L’IVG serait soumise aux mêmes dispositions que tout acte médical.
Selon un avis juridique, un médecin pourrait faire l’objet de poursuite, notamment pour "défaut de prévoyance". Tout dépendrait de l’impact de celui-ci mais cela pourrait aller du manque d’information fournie à la patiente sur les alternatives existantes, de la négligence, si celui fait une erreur dans le calcul de l’âge de la grossesse, par exemple, ou encore s’il procède à un avortement qui violerait, par imprudence, les conditions légales. A ce niveau, le préjudice est involontaire.
Parallèlement à cela, si l’avortement a été pratiqué sous quelques formes de contrainte que cela soit, selon cet avis, le médecin pourrait être poursuivi pour "coups et blessures" et risquerait alors au moins de "six mois à un an de prison", voire plus en fonction des circonstances.
C’est d’ailleurs aussi ce que pointe l’avis du Conseil d’Etat, qui confirmait le 10 juillet dernier que des dispositions pénales pourraient être appliquées dans certaines situations. De plus, le médecin pourrait également être poursuivi sur le plan civil mais aussi du point de vue du droit médical et du droit déontologique.
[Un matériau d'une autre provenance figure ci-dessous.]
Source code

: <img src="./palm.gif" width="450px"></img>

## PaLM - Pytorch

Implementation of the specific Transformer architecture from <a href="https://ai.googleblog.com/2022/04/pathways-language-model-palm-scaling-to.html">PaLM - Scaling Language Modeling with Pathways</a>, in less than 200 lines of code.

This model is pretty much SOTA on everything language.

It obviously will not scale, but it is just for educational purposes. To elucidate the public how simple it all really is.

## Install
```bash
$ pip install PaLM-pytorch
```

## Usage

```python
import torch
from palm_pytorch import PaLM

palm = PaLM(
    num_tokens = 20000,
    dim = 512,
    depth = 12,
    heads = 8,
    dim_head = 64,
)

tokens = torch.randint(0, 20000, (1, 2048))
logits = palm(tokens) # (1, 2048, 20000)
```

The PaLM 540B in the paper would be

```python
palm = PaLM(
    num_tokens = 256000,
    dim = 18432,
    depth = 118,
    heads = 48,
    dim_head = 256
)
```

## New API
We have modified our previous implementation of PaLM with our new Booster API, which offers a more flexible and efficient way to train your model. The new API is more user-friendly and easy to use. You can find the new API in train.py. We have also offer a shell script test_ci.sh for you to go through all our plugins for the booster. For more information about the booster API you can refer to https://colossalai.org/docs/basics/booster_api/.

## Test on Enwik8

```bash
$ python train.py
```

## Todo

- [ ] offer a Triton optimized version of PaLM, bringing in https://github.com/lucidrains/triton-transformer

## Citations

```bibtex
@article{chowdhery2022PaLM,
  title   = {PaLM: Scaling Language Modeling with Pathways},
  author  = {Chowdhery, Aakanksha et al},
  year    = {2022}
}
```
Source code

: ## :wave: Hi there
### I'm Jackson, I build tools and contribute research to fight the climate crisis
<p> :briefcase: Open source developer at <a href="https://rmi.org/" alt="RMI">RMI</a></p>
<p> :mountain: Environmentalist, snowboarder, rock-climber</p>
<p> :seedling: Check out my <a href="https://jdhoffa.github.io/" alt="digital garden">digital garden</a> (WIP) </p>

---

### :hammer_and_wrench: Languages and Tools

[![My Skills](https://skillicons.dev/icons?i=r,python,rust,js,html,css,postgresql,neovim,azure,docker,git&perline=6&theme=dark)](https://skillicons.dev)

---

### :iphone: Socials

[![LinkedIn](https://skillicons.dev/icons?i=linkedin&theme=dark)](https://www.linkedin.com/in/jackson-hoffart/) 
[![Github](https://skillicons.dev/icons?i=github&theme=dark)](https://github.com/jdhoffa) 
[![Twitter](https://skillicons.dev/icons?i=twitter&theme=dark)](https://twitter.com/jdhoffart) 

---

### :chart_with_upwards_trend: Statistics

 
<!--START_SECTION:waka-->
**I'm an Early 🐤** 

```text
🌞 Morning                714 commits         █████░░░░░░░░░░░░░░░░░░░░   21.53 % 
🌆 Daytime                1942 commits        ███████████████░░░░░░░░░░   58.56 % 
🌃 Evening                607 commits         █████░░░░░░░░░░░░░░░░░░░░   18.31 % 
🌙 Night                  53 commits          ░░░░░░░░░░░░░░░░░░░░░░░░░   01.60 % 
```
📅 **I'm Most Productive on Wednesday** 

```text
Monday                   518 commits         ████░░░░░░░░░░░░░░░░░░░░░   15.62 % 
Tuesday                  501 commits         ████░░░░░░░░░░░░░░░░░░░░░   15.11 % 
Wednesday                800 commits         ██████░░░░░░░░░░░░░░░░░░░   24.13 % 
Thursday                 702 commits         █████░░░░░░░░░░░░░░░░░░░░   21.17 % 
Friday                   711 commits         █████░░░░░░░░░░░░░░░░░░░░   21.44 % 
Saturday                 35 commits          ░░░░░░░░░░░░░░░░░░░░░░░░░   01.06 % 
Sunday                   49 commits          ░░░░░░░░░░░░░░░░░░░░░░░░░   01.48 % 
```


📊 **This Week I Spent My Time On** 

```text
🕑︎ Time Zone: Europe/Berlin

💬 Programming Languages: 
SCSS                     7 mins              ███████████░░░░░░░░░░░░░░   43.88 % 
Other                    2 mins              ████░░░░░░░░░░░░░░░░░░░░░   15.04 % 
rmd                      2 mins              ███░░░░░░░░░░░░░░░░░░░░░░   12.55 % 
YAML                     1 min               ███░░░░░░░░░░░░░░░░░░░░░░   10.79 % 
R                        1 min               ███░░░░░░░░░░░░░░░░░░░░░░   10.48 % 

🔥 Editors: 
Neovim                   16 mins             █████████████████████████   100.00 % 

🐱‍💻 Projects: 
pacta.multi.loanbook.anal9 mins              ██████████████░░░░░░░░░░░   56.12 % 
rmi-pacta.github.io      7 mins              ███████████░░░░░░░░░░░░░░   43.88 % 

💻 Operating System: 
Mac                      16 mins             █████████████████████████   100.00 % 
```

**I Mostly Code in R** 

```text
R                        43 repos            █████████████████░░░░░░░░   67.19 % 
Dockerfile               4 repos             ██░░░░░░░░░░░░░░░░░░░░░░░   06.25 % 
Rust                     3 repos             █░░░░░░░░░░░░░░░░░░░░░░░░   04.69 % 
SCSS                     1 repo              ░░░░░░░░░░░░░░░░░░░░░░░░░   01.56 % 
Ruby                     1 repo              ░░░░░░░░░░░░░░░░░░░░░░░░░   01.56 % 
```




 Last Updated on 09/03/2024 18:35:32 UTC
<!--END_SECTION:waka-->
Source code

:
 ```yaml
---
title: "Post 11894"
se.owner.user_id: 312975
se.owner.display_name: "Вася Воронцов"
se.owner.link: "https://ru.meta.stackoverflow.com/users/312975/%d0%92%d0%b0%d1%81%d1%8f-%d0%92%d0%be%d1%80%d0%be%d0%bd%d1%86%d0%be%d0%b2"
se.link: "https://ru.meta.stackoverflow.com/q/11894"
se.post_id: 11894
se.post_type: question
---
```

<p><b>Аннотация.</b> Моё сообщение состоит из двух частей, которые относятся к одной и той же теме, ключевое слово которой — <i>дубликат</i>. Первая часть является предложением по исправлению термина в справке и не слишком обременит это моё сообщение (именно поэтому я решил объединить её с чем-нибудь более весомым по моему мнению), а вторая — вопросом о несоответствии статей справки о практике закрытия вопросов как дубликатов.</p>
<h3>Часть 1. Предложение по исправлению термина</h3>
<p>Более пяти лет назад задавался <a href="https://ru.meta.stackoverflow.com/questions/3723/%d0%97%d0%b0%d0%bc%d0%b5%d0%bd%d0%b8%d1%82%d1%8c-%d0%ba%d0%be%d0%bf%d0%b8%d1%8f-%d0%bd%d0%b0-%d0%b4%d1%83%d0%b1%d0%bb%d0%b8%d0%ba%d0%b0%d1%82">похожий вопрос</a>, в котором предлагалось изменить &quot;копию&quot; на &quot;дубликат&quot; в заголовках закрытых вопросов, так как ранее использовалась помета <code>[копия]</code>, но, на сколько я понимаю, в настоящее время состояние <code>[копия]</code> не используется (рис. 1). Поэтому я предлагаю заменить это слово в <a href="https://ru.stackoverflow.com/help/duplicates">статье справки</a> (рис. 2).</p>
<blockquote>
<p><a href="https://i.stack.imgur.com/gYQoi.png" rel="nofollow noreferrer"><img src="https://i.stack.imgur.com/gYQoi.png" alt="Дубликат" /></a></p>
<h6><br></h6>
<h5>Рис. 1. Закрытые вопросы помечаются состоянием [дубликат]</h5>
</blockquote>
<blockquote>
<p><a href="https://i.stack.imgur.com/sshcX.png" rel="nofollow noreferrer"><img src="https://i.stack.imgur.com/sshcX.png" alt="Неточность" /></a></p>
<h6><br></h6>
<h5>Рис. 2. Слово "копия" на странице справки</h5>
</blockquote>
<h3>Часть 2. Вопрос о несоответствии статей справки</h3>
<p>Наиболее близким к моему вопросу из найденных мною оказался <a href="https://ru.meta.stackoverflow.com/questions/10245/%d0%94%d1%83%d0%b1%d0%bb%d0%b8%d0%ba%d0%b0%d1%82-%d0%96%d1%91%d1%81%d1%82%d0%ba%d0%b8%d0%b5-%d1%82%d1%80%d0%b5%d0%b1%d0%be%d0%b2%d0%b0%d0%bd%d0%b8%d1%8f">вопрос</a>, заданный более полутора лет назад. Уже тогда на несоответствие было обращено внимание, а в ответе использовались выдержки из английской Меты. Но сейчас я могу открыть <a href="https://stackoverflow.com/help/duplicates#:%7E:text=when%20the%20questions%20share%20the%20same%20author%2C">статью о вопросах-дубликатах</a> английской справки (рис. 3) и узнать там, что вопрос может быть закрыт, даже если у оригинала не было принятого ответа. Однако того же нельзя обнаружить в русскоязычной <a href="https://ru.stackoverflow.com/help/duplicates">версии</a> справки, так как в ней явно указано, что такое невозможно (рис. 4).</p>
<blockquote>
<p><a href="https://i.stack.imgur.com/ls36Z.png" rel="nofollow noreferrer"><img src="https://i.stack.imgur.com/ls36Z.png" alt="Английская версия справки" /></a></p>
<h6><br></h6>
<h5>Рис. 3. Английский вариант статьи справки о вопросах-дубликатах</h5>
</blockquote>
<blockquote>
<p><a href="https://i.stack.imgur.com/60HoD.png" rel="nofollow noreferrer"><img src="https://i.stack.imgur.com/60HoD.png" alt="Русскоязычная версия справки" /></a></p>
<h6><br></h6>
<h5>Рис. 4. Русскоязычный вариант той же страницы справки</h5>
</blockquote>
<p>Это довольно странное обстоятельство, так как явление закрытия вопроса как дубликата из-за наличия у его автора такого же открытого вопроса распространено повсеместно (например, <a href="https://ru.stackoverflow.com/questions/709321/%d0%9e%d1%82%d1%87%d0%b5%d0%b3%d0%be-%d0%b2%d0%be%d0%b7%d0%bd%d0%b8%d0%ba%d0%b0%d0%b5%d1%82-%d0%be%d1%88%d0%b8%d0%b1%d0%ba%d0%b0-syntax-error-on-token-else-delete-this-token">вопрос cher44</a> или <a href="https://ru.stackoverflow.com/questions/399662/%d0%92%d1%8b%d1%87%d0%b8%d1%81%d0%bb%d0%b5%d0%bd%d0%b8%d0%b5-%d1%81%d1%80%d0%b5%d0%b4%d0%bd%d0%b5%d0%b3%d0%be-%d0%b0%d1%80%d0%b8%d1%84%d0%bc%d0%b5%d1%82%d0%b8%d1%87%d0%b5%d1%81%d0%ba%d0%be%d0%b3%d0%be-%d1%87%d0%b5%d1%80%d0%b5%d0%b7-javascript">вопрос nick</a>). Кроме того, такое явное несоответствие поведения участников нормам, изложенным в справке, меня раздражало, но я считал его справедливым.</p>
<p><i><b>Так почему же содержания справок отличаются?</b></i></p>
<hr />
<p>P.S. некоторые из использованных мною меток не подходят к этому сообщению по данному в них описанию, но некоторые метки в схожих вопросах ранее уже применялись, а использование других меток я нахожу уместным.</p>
Mais pour ceux qui s’opposent à ce texte, "si les dispositions pénales existent pourquoi alors vouloir en changer ? Quelle est la logique ?", s’insurge un membre du groupe N-VA à la Chambre.
Dans la loi actuelle, en fonction des cas, un médecin qui pratiquerait un avortement en dehors du cadre légal risquerait jusqu’à 1 an de prison et 500 euros d’amende. Des dispositions relativement semblables à celles qui existent déjà en droit pénal.
Mais en dehors de la loi sur l’avortement, et se basant sur ce qui existe déjà, la crainte de l’opposition c’est que pour enclencher alors une procédure, il faudra que la femme porte plainte et engage elle-même des poursuites.
Pour ce qui est des sanctions pénales à l’égard des femmes qui procéderaient à une IVG en dehors du cadre, les opposants ont déjà fait savoir qu’ils étaient prêts à les abandonner.